Task directions:
One part of the entries below is wanted: the lines from the one containing "- **Local route---**A" through the one containing "An internet gateway is". Write those out exactly and nothing else.

Collected data:
□ □ □ □

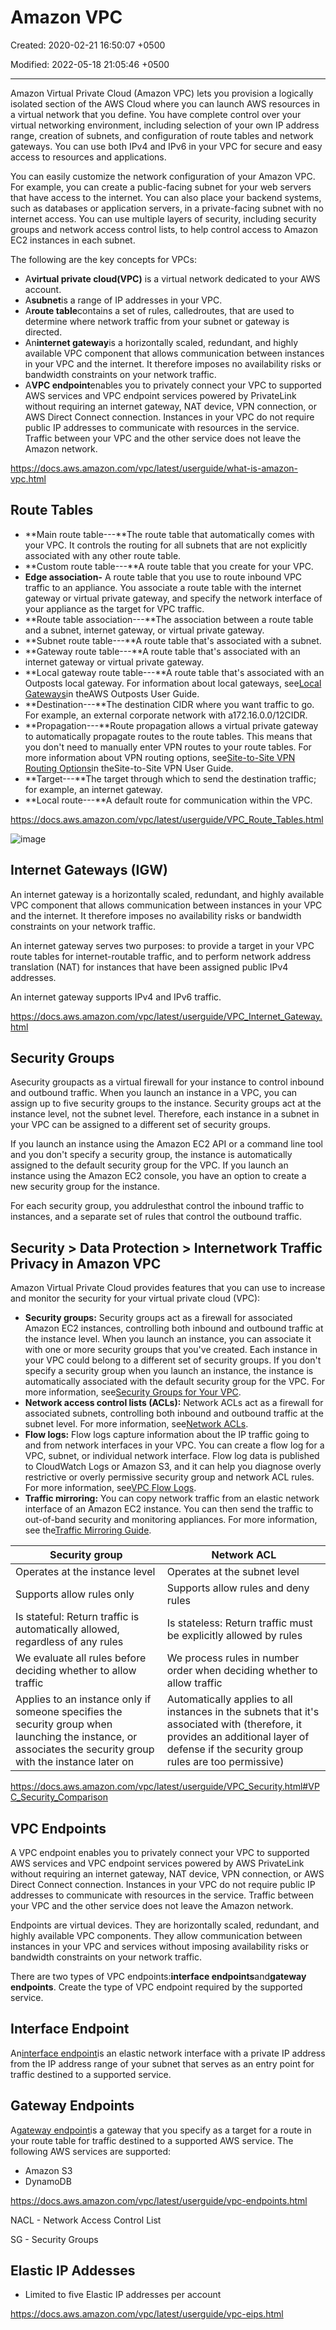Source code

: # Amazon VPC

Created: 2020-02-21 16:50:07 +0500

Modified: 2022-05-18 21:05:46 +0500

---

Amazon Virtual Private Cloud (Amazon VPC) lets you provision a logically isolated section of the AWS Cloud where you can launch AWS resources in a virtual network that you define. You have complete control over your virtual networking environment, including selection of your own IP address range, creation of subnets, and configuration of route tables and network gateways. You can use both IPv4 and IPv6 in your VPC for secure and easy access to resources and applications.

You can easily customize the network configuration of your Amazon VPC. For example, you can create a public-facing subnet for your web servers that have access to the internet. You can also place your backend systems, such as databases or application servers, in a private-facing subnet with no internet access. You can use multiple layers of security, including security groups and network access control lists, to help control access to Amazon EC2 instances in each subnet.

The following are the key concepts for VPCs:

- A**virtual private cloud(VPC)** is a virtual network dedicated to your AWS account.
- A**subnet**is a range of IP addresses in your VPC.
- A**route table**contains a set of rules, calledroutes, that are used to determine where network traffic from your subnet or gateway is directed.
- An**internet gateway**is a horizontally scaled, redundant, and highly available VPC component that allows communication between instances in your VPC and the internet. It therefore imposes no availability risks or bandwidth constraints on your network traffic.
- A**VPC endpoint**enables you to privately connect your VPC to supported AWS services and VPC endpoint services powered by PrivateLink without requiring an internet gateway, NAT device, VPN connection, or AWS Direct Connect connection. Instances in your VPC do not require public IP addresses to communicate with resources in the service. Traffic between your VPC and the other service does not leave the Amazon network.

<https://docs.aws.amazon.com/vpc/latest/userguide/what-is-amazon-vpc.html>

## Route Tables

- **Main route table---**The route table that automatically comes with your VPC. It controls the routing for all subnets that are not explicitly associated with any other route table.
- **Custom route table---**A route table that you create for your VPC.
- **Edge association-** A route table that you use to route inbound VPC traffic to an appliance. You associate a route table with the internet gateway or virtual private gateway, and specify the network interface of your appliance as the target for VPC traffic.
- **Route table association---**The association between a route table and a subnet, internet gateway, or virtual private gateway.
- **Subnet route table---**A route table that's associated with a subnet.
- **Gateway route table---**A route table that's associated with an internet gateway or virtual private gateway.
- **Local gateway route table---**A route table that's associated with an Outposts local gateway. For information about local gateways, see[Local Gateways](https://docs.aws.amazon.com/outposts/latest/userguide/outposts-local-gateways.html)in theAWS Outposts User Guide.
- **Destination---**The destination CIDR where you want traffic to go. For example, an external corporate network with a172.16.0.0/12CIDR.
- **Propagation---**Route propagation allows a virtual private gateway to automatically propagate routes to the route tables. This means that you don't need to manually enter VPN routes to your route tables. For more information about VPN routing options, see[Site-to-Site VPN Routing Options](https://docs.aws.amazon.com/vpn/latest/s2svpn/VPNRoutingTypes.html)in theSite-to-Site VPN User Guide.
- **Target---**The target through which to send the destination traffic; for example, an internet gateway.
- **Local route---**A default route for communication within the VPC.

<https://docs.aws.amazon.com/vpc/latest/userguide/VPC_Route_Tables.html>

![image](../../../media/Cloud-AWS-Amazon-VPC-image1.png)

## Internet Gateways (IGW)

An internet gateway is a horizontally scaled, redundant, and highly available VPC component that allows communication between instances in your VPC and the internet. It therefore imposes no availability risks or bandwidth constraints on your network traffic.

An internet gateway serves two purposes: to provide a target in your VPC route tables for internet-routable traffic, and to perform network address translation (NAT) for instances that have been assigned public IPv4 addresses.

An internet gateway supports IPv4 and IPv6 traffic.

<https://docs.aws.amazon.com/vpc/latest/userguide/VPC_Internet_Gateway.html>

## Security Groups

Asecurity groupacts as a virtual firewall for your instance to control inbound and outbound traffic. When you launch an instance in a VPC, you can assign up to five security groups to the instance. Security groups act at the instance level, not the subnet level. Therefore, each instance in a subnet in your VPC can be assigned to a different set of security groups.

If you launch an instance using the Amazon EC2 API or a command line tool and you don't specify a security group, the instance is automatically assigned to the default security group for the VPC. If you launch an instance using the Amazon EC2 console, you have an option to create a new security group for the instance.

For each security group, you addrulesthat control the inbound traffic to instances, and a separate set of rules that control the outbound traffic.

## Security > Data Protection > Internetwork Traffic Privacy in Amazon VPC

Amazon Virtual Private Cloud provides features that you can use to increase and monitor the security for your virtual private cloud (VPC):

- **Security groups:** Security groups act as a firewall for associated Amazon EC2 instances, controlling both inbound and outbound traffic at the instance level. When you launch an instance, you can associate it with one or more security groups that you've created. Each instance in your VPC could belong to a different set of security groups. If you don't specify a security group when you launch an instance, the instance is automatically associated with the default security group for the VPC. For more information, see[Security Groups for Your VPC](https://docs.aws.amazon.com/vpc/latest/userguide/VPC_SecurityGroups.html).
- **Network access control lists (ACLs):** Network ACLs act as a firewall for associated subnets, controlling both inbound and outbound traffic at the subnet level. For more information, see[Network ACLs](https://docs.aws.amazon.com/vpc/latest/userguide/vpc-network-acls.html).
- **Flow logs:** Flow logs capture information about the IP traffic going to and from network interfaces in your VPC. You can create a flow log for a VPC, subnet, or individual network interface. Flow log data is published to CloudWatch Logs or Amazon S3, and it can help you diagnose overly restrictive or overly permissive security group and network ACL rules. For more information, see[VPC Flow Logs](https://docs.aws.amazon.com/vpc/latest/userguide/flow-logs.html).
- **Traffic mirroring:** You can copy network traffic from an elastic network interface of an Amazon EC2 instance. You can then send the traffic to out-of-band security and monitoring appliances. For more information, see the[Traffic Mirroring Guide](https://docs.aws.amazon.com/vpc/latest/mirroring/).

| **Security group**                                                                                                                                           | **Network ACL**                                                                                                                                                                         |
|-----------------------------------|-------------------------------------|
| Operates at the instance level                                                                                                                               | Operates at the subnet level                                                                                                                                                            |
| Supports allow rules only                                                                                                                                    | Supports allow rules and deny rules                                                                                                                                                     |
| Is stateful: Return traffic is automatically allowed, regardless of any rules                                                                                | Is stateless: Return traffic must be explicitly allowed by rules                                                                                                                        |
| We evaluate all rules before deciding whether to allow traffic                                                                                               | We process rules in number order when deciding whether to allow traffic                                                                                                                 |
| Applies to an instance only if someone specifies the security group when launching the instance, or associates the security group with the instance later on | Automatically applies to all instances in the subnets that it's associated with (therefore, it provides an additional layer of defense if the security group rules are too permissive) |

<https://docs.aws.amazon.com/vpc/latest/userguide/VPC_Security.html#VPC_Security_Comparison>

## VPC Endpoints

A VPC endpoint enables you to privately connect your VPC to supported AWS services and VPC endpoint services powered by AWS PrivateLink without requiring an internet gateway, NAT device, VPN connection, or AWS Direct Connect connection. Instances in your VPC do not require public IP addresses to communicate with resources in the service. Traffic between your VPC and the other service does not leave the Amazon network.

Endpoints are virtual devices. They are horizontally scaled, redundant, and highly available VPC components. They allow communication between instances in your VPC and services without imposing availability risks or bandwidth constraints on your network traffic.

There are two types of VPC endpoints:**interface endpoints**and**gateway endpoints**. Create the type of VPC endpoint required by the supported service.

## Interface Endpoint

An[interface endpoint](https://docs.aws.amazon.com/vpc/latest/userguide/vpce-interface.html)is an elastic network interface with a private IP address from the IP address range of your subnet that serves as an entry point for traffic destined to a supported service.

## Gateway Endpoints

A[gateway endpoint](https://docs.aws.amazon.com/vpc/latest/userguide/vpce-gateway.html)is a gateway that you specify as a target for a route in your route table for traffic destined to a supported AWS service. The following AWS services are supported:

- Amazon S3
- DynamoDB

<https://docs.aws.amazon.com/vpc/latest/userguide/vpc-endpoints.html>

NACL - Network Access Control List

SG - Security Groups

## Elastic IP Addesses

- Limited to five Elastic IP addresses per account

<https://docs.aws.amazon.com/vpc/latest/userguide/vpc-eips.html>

□ □ □ □

Response below:
- **Local route---**A default route for communication within the VPC.

<https://docs.aws.amazon.com/vpc/latest/userguide/VPC_Route_Tables.html>

![image](../../../media/Cloud-AWS-Amazon-VPC-image1.png)

## Internet Gateways (IGW)

An internet gateway is a horizontally scaled, redundant, and highly available VPC component that allows communication between instances in your VPC and the internet. It therefore imposes no availability risks or bandwidth constraints on your network traffic.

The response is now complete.